End child marriages, Human Rights Watch tells South Sudan

The government of South Sudan should increase efforts to protect girls from child marriage, Human Rights Watch (HRW) said in a report as the world celebrates the 2013 International Women’s Day.

“The country’s widespread child marriage exacerbates South Sudan’s pronounced gender gaps in school enrollment, contributes to soaring maternal mortality rates, and violates the right of girls to be free from violence, and to marry only when they are able and willing to give their free consent,” the New York-based rights organisation said in a 95-page report.

Official government statistics show that at least 48% of South Sudanese girls between 15 and 19 are married, with some marrying as young as age 12.

The report recommends that the government clearly set 18 as the minimum age for marriage; ratify the Convention on the Elimination of all Forms of Discrimination Against Women (CEDAW), the Convention on the Rights and Welfare of the Child (CRC), and other human rights treaties, and pass comprehensive family legislation on marriage, separation and divorce.

HRW women’s rights director Liesl Gerntholtz said child marriage disrupts or ends a girl’s education, increases her risk of violence and abuse, and jeopardises her health.

“Failure to combat child marriage is also likely to have serious implications for the future development of South Sudan,” Gerntholtz added.

“It constrains the education, health, security, and economic progress of women and girls, their families, and their communities. Girls who have the courage to refuse early marriages are in dire need of protection, support, and education.

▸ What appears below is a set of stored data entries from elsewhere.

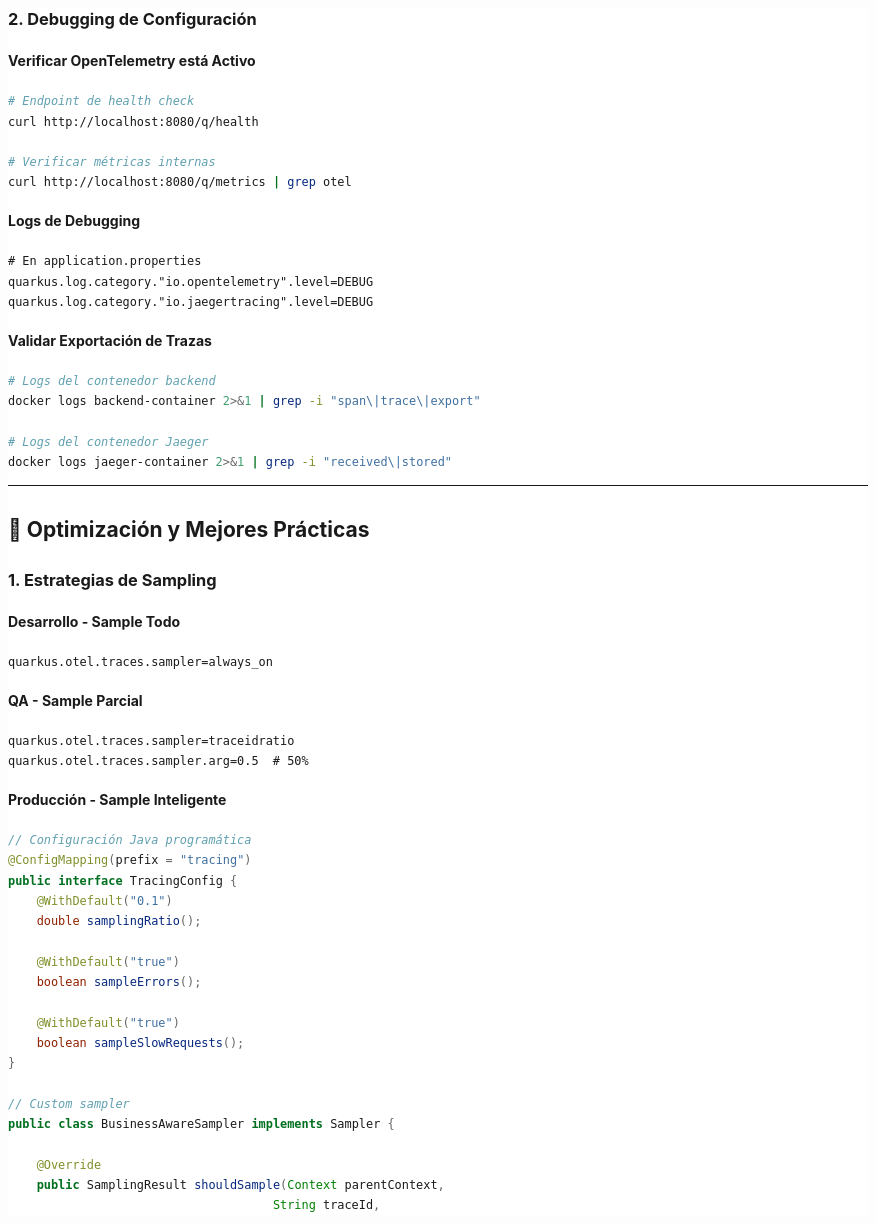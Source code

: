 ### 2. Debugging de Configuración

#### Verificar OpenTelemetry está Activo
```bash
# Endpoint de health check
curl http://localhost:8080/q/health

# Verificar métricas internas
curl http://localhost:8080/q/metrics | grep otel
```

#### Logs de Debugging
```properties
# En application.properties
quarkus.log.category."io.opentelemetry".level=DEBUG
quarkus.log.category."io.jaegertracing".level=DEBUG
```

#### Validar Exportación de Trazas
```bash
# Logs del contenedor backend
docker logs backend-container 2>&1 | grep -i "span\|trace\|export"

# Logs del contenedor Jaeger
docker logs jaeger-container 2>&1 | grep -i "received\|stored"
```

---

## 🚀 Optimización y Mejores Prácticas

### 1. Estrategias de Sampling

#### Desarrollo - Sample Todo
```properties
quarkus.otel.traces.sampler=always_on
```

#### QA - Sample Parcial
```properties
quarkus.otel.traces.sampler=traceidratio
quarkus.otel.traces.sampler.arg=0.5  # 50%
```

#### Producción - Sample Inteligente
```java
// Configuración Java programática
@ConfigMapping(prefix = "tracing")
public interface TracingConfig {
    @WithDefault("0.1")
    double samplingRatio();
    
    @WithDefault("true") 
    boolean sampleErrors();
    
    @WithDefault("true")
    boolean sampleSlowRequests();
}

// Custom sampler
public class BusinessAwareSampler implements Sampler {
    
    @Override
    public SamplingResult shouldSample(Context parentContext, 
                                     String traceId, 
```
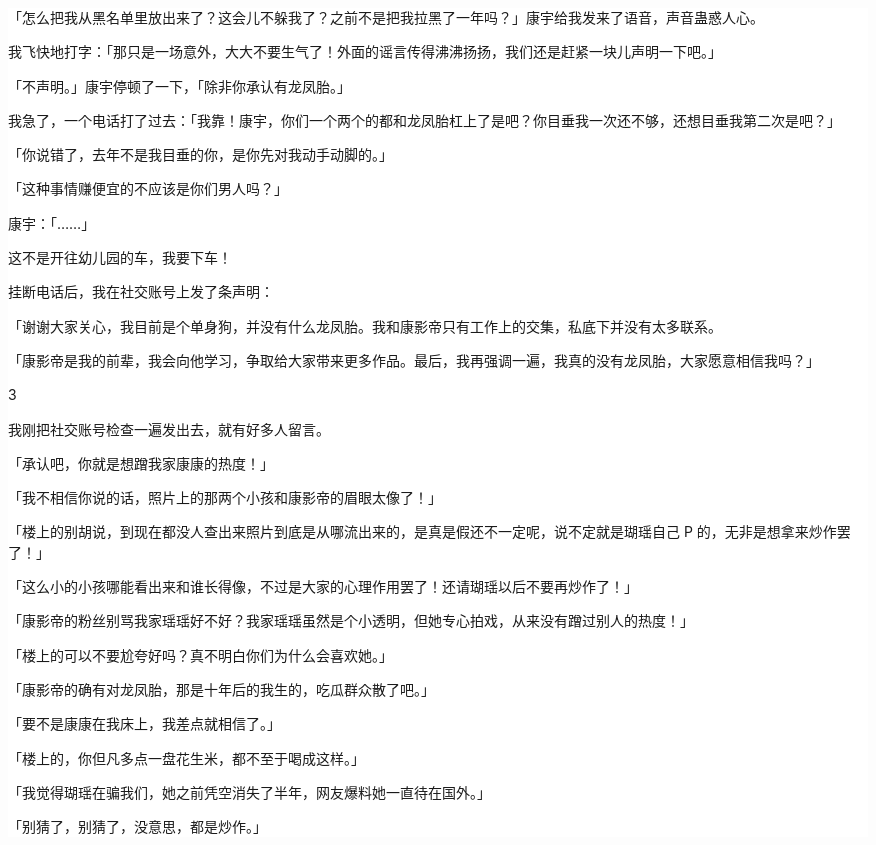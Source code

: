 
「怎么把我从黑名单里放出来了？这会儿不躲我了？之前不是把我拉黑了一年吗？」康宇给我发来了语音，声音蛊惑人心。


我飞快地打字：「那只是一场意外，大大不要生气了！外面的谣言传得沸沸扬扬，我们还是赶紧一块儿声明一下吧。」


「不声明。」康宇停顿了一下，「除非你承认有龙凤胎。」


我急了，一个电话打了过去：「我靠！康宇，你们一个两个的都和龙凤胎杠上了是吧？你目垂我一次还不够，还想目垂我第二次是吧？」


「你说错了，去年不是我目垂的你，是你先对我动手动脚的。」


「这种事情赚便宜的不应该是你们男人吗？」


康宇：「……」


这不是开往幼儿园的车，我要下车！


挂断电话后，我在社交账号上发了条声明：


「谢谢大家关心，我目前是个单身狗，并没有什么龙凤胎。我和康影帝只有工作上的交集，私底下并没有太多联系。


「康影帝是我的前辈，我会向他学习，争取给大家带来更多作品。最后，我再强调一遍，我真的没有龙凤胎，大家愿意相信我吗？」


3


我刚把社交账号检查一遍发出去，就有好多人留言。


「承认吧，你就是想蹭我家康康的热度！」


「我不相信你说的话，照片上的那两个小孩和康影帝的眉眼太像了！」


「楼上的别胡说，到现在都没人查出来照片到底是从哪流出来的，是真是假还不一定呢，说不定就是瑚瑶自己 P 的，无非是想拿来炒作罢了！」


「这么小的小孩哪能看出来和谁长得像，不过是大家的心理作用罢了！还请瑚瑶以后不要再炒作了！」


「康影帝的粉丝别骂我家瑶瑶好不好？我家瑶瑶虽然是个小透明，但她专心拍戏，从来没有蹭过别人的热度！」


「楼上的可以不要尬夸好吗？真不明白你们为什么会喜欢她。」


「康影帝的确有对龙凤胎，那是十年后的我生的，吃瓜群众散了吧。」


「要不是康康在我床上，我差点就相信了。」


「楼上的，你但凡多点一盘花生米，都不至于喝成这样。」


「我觉得瑚瑶在骗我们，她之前凭空消失了半年，网友爆料她一直待在国外。」


「别猜了，别猜了，没意思，都是炒作。」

“The South Sudan government must make sure that there is a coordinated government response to cases of child marriage and more training for police and prosecutors on the right of girls to protection.”

The report quotes girls saying that that they are being pressured to marry by family members anxious to receive dowry payments, or because they were suspected of pre-marital sex.”

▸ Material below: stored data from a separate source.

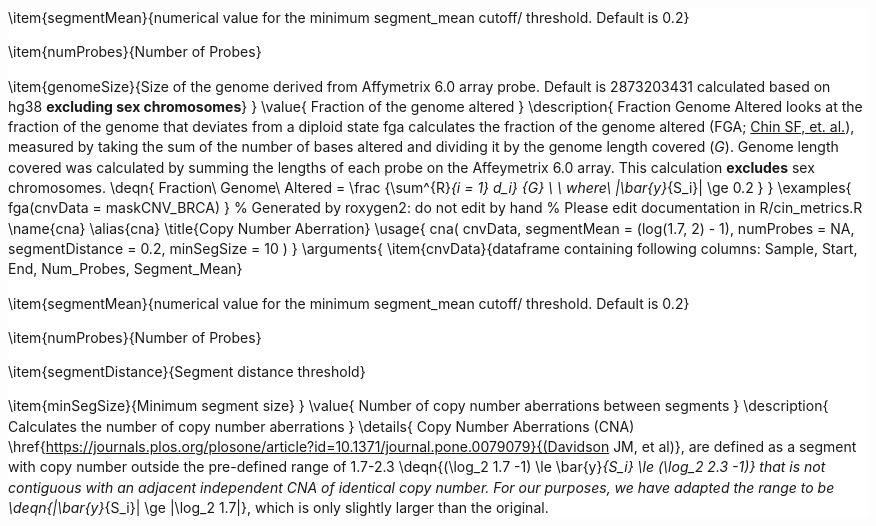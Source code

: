 \item{segmentMean}{numerical value for the minimum segment_mean cutoff/ threshold. Default is 0.2}

\item{numProbes}{Number of Probes}

\item{genomeSize}{Size of the genome derived from Affymetrix 6.0 array probe. Default is 2873203431 calculated based on hg38 **excluding sex chromosomes**}
}
\value{
Fraction of the genome altered
}
\description{
Fraction Genome Altered looks at the fraction of the genome that deviates from a diploid state
fga calculates the fraction of the genome altered (FGA; [Chin SF, et. al.](https://www.ncbi.nlm.nih.gov/pubmed/17925008)), measured by taking the sum of the number of bases altered and dividing it by the genome length covered ($G$). Genome length covered was calculated by summing the lengths of each probe on the Affeymetrix 6.0 array. This calculation **excludes** sex chromosomes.
\deqn{
Fraction\ Genome\ Altered =
\frac
{\sum^{R}_{i = 1} d_i}
{G}
\ \ where\  |\bar{y}_{S_i}| \ge 0.2
}
}
\examples{
fga(cnvData = maskCNV_BRCA)
}
% Generated by roxygen2: do not edit by hand
% Please edit documentation in R/cin_metrics.R
\name{cna}
\alias{cna}
\title{Copy Number Aberration}
\usage{
cna(
  cnvData,
  segmentMean = (log(1.7, 2) - 1),
  numProbes = NA,
  segmentDistance = 0.2,
  minSegSize = 10
)
}
\arguments{
\item{cnvData}{dataframe containing following columns: Sample, Start, End, Num_Probes, Segment_Mean}

\item{segmentMean}{numerical value for the minimum segment_mean cutoff/ threshold. Default is 0.2}

\item{numProbes}{Number of Probes}

\item{segmentDistance}{Segment distance threshold}

\item{minSegSize}{Minimum segment size}
}
\value{
Number of copy number aberrations between segments
}
\description{
Calculates the number of copy number aberrations
}
\details{
Copy Number Aberrations (CNA) \href{https://journals.plos.org/plosone/article?id=10.1371/journal.pone.0079079}{(Davidson JM, et al)}, are defined as a segment with copy number outside the pre-defined range of 1.7-2.3 \deqn{(\log_2 1.7 -1) \le \bar{y}_{S_i} \le (\log_2 2.3 -1)} that is not contiguous with an adjacent independent CNA of identical copy number. For our purposes, we have adapted the range to be \deqn{|\bar{y}_{S_i}| \ge |\log_2 1.7|}, which is only slightly larger than the original.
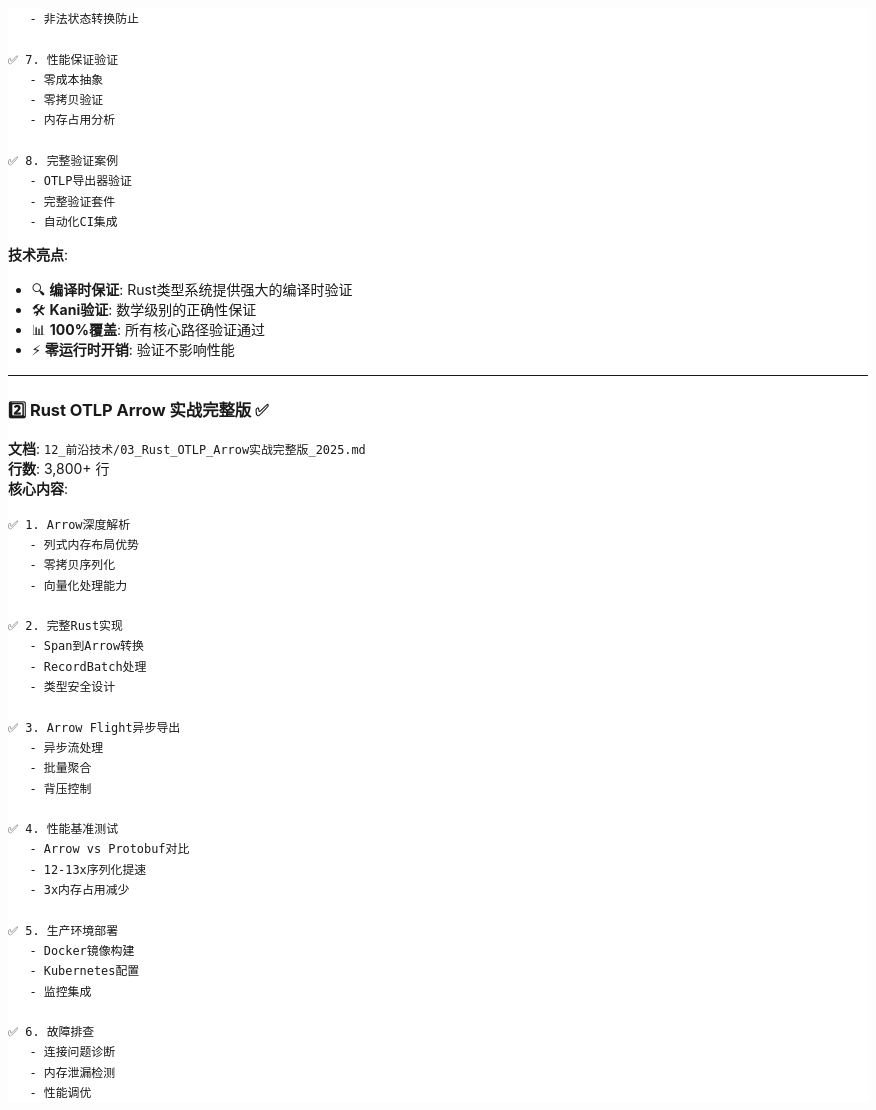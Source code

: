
 ```text
   - 非法状态转换防止

✅ 7. 性能保证验证
   - 零成本抽象
   - 零拷贝验证
   - 内存占用分析

✅ 8. 完整验证案例
   - OTLP导出器验证
   - 完整验证套件
   - 自动化CI集成
```

**技术亮点**:

- 🔍 **编译时保证**: Rust类型系统提供强大的编译时验证
- 🛠️ **Kani验证**: 数学级别的正确性保证
- 📊 **100%覆盖**: 所有核心路径验证通过
- ⚡ **零运行时开销**: 验证不影响性能

---

### 2️⃣ Rust OTLP Arrow 实战完整版 ✅

**文档**: `12_前沿技术/03_Rust_OTLP_Arrow实战完整版_2025.md`  
**行数**: 3,800+ 行  
**核心内容**:

```text
✅ 1. Arrow深度解析
   - 列式内存布局优势
   - 零拷贝序列化
   - 向量化处理能力

✅ 2. 完整Rust实现
   - Span到Arrow转换
   - RecordBatch处理
   - 类型安全设计

✅ 3. Arrow Flight异步导出
   - 异步流处理
   - 批量聚合
   - 背压控制

✅ 4. 性能基准测试
   - Arrow vs Protobuf对比
   - 12-13x序列化提速
   - 3x内存占用减少

✅ 5. 生产环境部署
   - Docker镜像构建
   - Kubernetes配置
   - 监控集成

✅ 6. 故障排查
   - 连接问题诊断
   - 内存泄漏检测
   - 性能调优
```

HRW said child marriage also puts girls at greater risk of death or ill-health because of early pregnancy and childbirth. Reproductive health studies show that young women face greater risks in pregnancy and child birth than older women, including life-threatening obstructed labour due to their smaller pelvises and immature bodies – problems accentuated by South Sudan’s limited prenatal and postnatal healthcare services.

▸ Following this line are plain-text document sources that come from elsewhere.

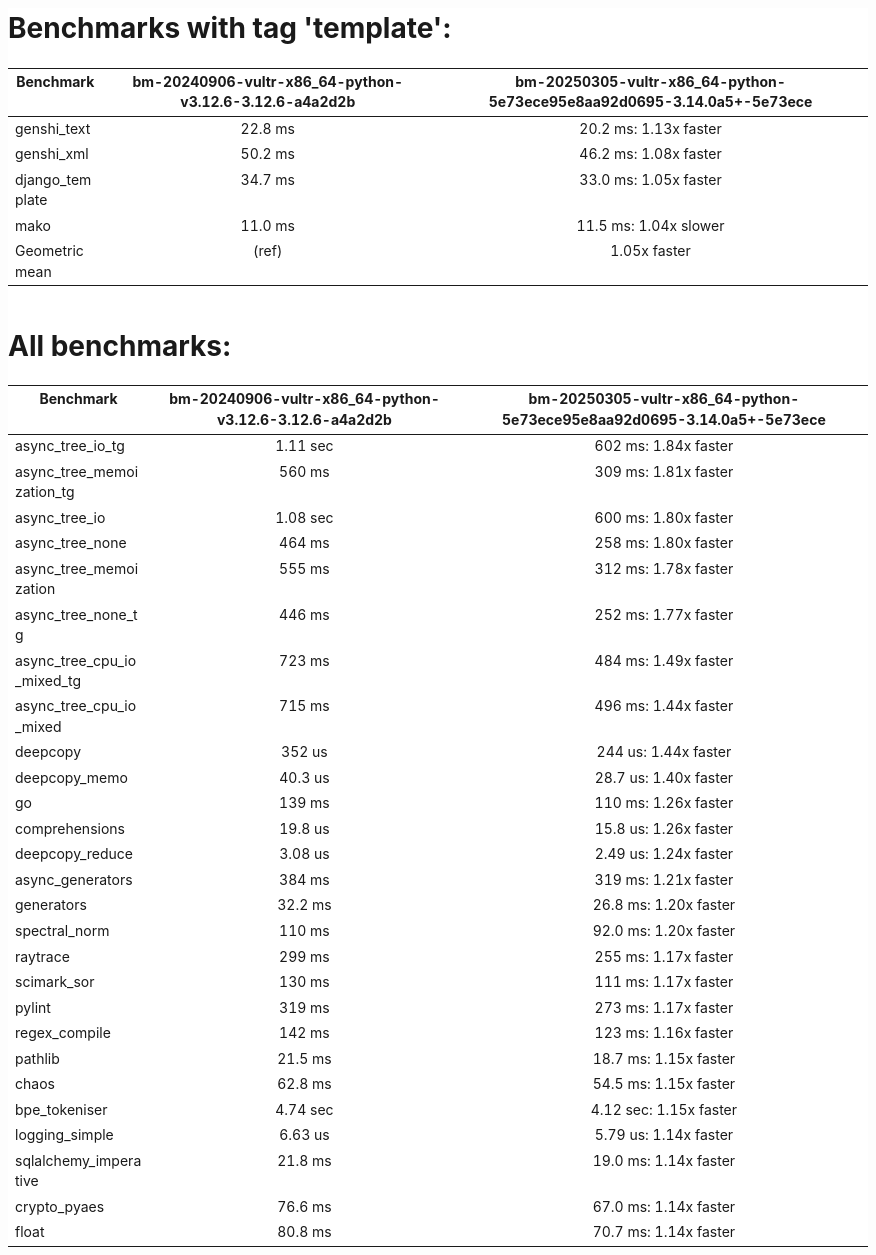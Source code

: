 Benchmarks with tag 'template':
===============================

| Benchmark       | bm-20240906-vultr-x86_64-python-v3.12.6-3.12.6-a4a2d2b | bm-20250305-vultr-x86_64-python-5e73ece95e8aa92d0695-3.14.0a5+-5e73ece |
|-----------------|:------------------------------------------------------:|:----------------------------------------------------------------------:|
| genshi_text     | 22.8 ms                                                | 20.2 ms: 1.13x faster                                                  |
| genshi_xml      | 50.2 ms                                                | 46.2 ms: 1.08x faster                                                  |
| django_template | 34.7 ms                                                | 33.0 ms: 1.05x faster                                                  |
| mako            | 11.0 ms                                                | 11.5 ms: 1.04x slower                                                  |
| Geometric mean  | (ref)                                                  | 1.05x faster                                                           |

All benchmarks:
===============

| Benchmark                  | bm-20240906-vultr-x86_64-python-v3.12.6-3.12.6-a4a2d2b | bm-20250305-vultr-x86_64-python-5e73ece95e8aa92d0695-3.14.0a5+-5e73ece |
|----------------------------|:------------------------------------------------------:|:----------------------------------------------------------------------:|
| async_tree_io_tg           | 1.11 sec                                               | 602 ms: 1.84x faster                                                   |
| async_tree_memoization_tg  | 560 ms                                                 | 309 ms: 1.81x faster                                                   |
| async_tree_io              | 1.08 sec                                               | 600 ms: 1.80x faster                                                   |
| async_tree_none            | 464 ms                                                 | 258 ms: 1.80x faster                                                   |
| async_tree_memoization     | 555 ms                                                 | 312 ms: 1.78x faster                                                   |
| async_tree_none_tg         | 446 ms                                                 | 252 ms: 1.77x faster                                                   |
| async_tree_cpu_io_mixed_tg | 723 ms                                                 | 484 ms: 1.49x faster                                                   |
| async_tree_cpu_io_mixed    | 715 ms                                                 | 496 ms: 1.44x faster                                                   |
| deepcopy                   | 352 us                                                 | 244 us: 1.44x faster                                                   |
| deepcopy_memo              | 40.3 us                                                | 28.7 us: 1.40x faster                                                  |
| go                         | 139 ms                                                 | 110 ms: 1.26x faster                                                   |
| comprehensions             | 19.8 us                                                | 15.8 us: 1.26x faster                                                  |
| deepcopy_reduce            | 3.08 us                                                | 2.49 us: 1.24x faster                                                  |
| async_generators           | 384 ms                                                 | 319 ms: 1.21x faster                                                   |
| generators                 | 32.2 ms                                                | 26.8 ms: 1.20x faster                                                  |
| spectral_norm              | 110 ms                                                 | 92.0 ms: 1.20x faster                                                  |
| raytrace                   | 299 ms                                                 | 255 ms: 1.17x faster                                                   |
| scimark_sor                | 130 ms                                                 | 111 ms: 1.17x faster                                                   |
| pylint                     | 319 ms                                                 | 273 ms: 1.17x faster                                                   |
| regex_compile              | 142 ms                                                 | 123 ms: 1.16x faster                                                   |
| pathlib                    | 21.5 ms                                                | 18.7 ms: 1.15x faster                                                  |
| chaos                      | 62.8 ms                                                | 54.5 ms: 1.15x faster                                                  |
| bpe_tokeniser              | 4.74 sec                                               | 4.12 sec: 1.15x faster                                                 |
| logging_simple             | 6.63 us                                                | 5.79 us: 1.14x faster                                                  |
| sqlalchemy_imperative      | 21.8 ms                                                | 19.0 ms: 1.14x faster                                                  |
| crypto_pyaes               | 76.6 ms                                                | 67.0 ms: 1.14x faster                                                  |
| float                      | 80.8 ms                                                | 70.7 ms: 1.14x faster                                                  |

Child marriage is a widespread practice in many African countries, from north to south and from east to west, and despite some NGOs’ tireless efforts to eradicate the scourge, it goes unabated.

The UNFPA report Marrying too Young, End Child Marriage released in 2012 lists the following countries as having the highest incidences of child marriage in the world: Niger (75%), Chad (72%), Bangladesh (66%), Guinea-Conakry (63%), Mali (55%), Mozambique (52%), Malawi (50%), Madagascar (48%), Sierra Leone (48%) and Burkina Faso (48%).